Abstract:
The question of how environmental and genetic factors interact to place limits on the
dynamics of biological populations has been a matter of debate throughout the 20th century (for
review, see Turchin 1995; Mueller & Joshi 2000). History is replete with examples of
uncontrollable population expansions and crashes, and often unsuccessful interventions to
impose artificial regulation. However, a range of studies examining the stability of laboratory
and natural populations have found relatively stable dynamics in terms of constancy stability,
more often than not (Hassell et al. 1976; Thomas et al. 1980; Mueller & Ayala 1981b; Turchin &
Taylor 1992; Ellner & Turchin 1995). A theory which has gained acceptance over the past
century is that the dynamics of biological populations are regulated via density-dependent
mechanisms (Turchin 1995). This idea in its basic form arose with the logistic model of
population growth, proposed in 1838 by the French mathematician Pierre-François Verhulst.
(Verhulst 1838)
Verhulst proposed the “logistique” model of population growth in response to the
logarithmic model suggested by Malthus (1798). In Malthus' model, population regulation could
only occur by density-independent factors, loosely categorized under “natural causes,” “misery”
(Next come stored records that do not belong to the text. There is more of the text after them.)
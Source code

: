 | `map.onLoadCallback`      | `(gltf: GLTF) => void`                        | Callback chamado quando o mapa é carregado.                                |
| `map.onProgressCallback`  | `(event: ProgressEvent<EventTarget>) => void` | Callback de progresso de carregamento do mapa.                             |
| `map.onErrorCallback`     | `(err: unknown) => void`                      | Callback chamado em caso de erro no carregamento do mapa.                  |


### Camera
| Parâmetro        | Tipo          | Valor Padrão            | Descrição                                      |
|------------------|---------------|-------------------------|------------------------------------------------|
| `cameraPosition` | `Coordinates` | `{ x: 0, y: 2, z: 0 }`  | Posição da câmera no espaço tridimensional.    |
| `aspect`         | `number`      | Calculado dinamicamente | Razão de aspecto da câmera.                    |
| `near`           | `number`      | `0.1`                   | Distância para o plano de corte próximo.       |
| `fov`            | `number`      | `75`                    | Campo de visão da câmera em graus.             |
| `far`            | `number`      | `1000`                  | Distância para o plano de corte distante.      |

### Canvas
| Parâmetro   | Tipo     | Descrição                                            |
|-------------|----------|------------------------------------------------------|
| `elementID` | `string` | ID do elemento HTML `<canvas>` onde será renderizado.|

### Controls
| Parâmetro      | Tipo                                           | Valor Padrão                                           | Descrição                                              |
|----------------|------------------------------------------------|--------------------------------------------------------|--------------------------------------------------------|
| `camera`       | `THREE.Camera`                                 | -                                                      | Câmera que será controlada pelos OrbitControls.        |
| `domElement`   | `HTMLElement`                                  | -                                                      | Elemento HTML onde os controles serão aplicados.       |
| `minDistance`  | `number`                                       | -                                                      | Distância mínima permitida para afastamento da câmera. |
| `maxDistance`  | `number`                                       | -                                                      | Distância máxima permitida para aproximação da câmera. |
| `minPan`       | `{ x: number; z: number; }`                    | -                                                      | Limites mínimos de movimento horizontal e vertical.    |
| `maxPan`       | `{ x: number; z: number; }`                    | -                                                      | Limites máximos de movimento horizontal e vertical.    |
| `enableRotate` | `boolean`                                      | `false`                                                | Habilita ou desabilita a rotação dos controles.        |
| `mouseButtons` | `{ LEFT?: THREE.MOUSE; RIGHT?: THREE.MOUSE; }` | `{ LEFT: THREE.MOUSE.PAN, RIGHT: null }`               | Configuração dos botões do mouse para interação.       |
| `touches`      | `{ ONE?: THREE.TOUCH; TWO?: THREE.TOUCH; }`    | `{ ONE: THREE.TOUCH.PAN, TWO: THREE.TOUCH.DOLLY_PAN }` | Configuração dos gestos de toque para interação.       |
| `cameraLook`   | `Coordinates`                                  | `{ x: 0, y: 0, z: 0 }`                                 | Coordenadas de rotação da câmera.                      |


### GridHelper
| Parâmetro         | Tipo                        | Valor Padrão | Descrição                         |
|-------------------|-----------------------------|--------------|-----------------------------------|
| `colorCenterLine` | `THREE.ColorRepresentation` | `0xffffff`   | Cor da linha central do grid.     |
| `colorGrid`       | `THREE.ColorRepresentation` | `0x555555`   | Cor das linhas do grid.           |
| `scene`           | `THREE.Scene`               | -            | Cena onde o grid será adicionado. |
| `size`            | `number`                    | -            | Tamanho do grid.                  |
and “vice.” Here, an exponentially growing population would swiftly outstrip its resources and
crash. Verhulst's logistic model, on the other hand, introduced an alternative, very elegant theory
with far-reaching implications: he suggested that populations might demonstrate self-regulation,
through an inverse relationship between growth rates and population density. These ideas were
picked up by mainstream ecology 80 years later, when Verhulst's logistic model was
rediscovered and expanded upon by Pearl & Reed (1920). It was later applied to multi-species
models of predator-prey conflict and competition by Lotka (1925) and Volterra (1926).